As core funders mulled L4G’s future, they also reflected on their own: Tuan taped posters on the wall listing the November commitments each had made to live Shared Insight’s updated goals and asked members to indicate their progress with red (none), yellow (some), or green (significant) stickers. New core funders, such as Irvine, the Edna McConnell Clark Foundation (EMCF), and Rockefeller had begun their relationship with Shared Insight as L4G cofunders or sidecars, and brought fresh perspective. “Our team is charged with building the listening practice at the foundation,” said Gulley, a senior program officer at Irvine. “It’s actually about making sure we ‘walk the talk’ of using feedback to better understand those whom we seek to help.”

Lissette Rodriguez of EMCF expressed the importance of one more round of L4G grants before beta launch to motivate more cofunders to adopt and promote the approach. When Reich called for yeas and nays, the L4G budget and plan for a final L4G round of grants before taking L4G public passed by a wide margin. (That final round closed in June 2018.)

The Endgame

Shared Insight members increasingly envision an endgame that will see the coalition evolve from grantmaker and implementer to field builder, making listening and responding a critical method by which nonprofits and funders can advance equity and inclusion. It’s a tall order. “It’s a much harder problem to fix than coming up with a scalable feedback mechanism,” Reich says.

Everyone recognized the challenge. Once again, lessons from grantees provided insight. The day before the March 2018 meeting, funders visited L4G grantees in New York City. One, a member of the NYC STEM Education Network, was distinguished by its determination to figure out customer experience by race. The after-school provider had surveyed just 27 students as part of its L4G pilot. While the sample was tiny, disparities by race were enormous: White students rated the program more than twice as highly as Latinos, four times higher than black students, and more than six times higher than Asians.

The candor with which the nonprofit shared this bad news embodied Shared Insight’s goal of openness and meaningful connection. “The whole reason we do evaluation is to share the good stuff and the bad stuff,” the nonprofit’s director of evaluation says. Her colleague adds: “We’re trying something we’ve never done before … and will make recommendations [based on] what we’ve learned.” Her words echoed the ethos of Shared Insight: Exploring something untried. Learning and improving. And anchoring change in an unchanging culture of creating solutions together.

And that’s what has made Shared Insight’s story of funder collaboration different from many. It began with a conviction that it could design a solution at scale—not to address one social problem, but to elevate nonprofit and funder effectiveness in addressing any social problem. The collaborative kept correcting course until it landed on L4G; then, through a grants program, it persuaded scores of funders and nonprofits to adopt L4G, with hopes that their results would propel paid subscriptions by 2020. Today, Shared Insight continues to move from course correction to redesign to bully pulpit, with sights set on developing versions of L4G for advocacy organizations and international NGOs and devising more ways to connect funders and nonprofits to community.

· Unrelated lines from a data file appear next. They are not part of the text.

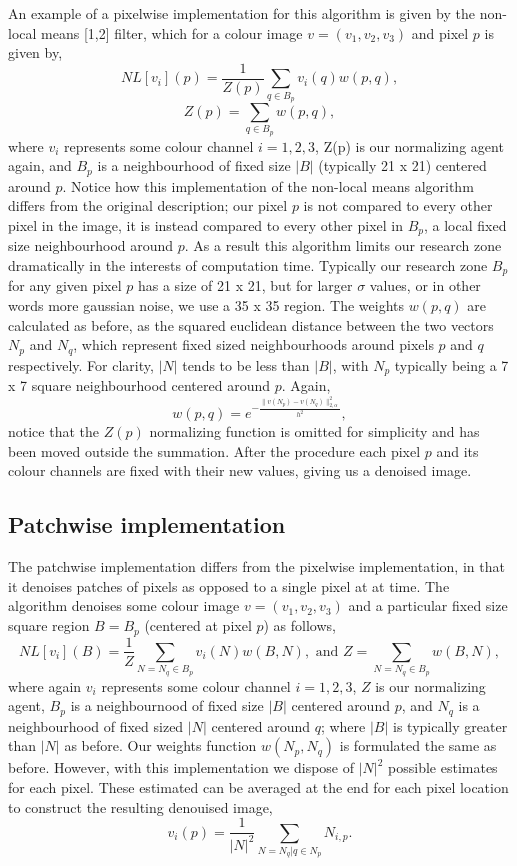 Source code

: \documentclass[fullpage]{article}
\begin{document}
An example of a pixelwise implementation for this algorithm is given by the non-local means [1,2] filter, which for a colour image $v = (v_1,v_2,v_3)$ and pixel $p$ is given by,
$$NL[v_i](p) = \frac{1}{Z(p)} \sum_{q \in B_{p}} v_i(q)w(p,q),$$
$$Z(p) = \sum_{q \in B_{p}}w(p,q),$$
where $v_i$ represents some colour channel $i = 1, 2, 3$, Z(p) is our normalizing agent again, and $B_p$ is a neighbourhood of fixed size $|B|$ (typically 21 x 21) centered around $p$. Notice how this implementation of the non-local means algorithm differs from the original description; our pixel $p$ is not compared to every other pixel in the image, it is instead compared to every other pixel in $B_p$, a local fixed size neighbourhood around $p$. As a result this algorithm limits our research zone dramatically in the interests of computation time. Typically our research zone $B_p$ for any given pixel $p$ has a size of 21 x 21, but for larger $\sigma$ values, or in other words more gaussian noise, we use a 35 x 35 region. The weights $w(p,q)$ are calculated as before, as the squared euclidean distance between the two vectors $N_p$ and $N_q$, which represent fixed sized neighbourhoods around pixels $p$ and $q$ respectively. For clarity, $|N|$ tends to be less than $|B|$, with $N_p$ typically being a 7 x 7 square neighbourhood centered around $p$. Again,
$$w(p,q) =  e^{-\frac{\parallel v(N_{p}) - v(N_{q}) \parallel_{2, \alpha}^{2}}{h^2}},$$
notice that the $Z(p)$ normalizing function is omitted for simplicity and has been moved outside the summation. After the procedure each pixel $p$ and its colour channels are fixed with their new values, giving us a denoised image.
\subsection{Patchwise implementation}
The patchwise implementation differs from the pixelwise implementation, in that it denoises patches of pixels as opposed to a single pixel at at time. The algorithm denoises some colour image $v = (v_1, v_2, v_3)$ and a particular fixed size square region $B = B_p$ (centered at pixel $p$) as follows,
$$NL[v_i](B) = \frac{1}{Z} \sum_{N = N_q \in B_p} v_i(N)w(B, N), \text{ and } Z = \sum_{N = N_q \in B_p} w(B, N), $$
where again $v_i$ represents some colour channel $i = 1, 2, 3$, $Z$ is our normalizing agent, $B_p$ is a neighbournood of fixed size $|B|$ centered around $p$, and $N_q$ is a neighbourhood of fixed sized $|N|$ centered around $q$; where $|B|$ is typically greater than $|N|$ as before. Our weights function $w(N_p, N_q)$ is formulated the same as before. However, with this implementation we dispose of $|N|^2$ possible estimates for each pixel. These estimated can be averaged at the end for each pixel location to construct the resulting denouised image,
$$v_i(p) = \frac{1}{|N|^2} \sum_{N=N_q | q \in N_p}N_{i,p}.$$
\end{document}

Yet some wonder if Shared Insight needs to invest in other aspects of unlocking change. Should it hire a counterpart to Threlfall, focused on building a shared understanding among foundations of the benefits of listening to voices least heard? Could it identify the best intermediate milestones that will lead to a win for feedback loops?

“Feedback is, of course, not everything, but it has the potential to pay big dividends in respect and tangible improvements,” Twersky says. “We can fight for equity—for women’s health rights, for example—but if those women who have won rights enter a clinic and are not treated with quality care, respect, and dignity, what have we achieved?”

Disclosure: Fund for Shared Insight funded the writing of this article but gave editorial control to Stanford Social Innovation Review.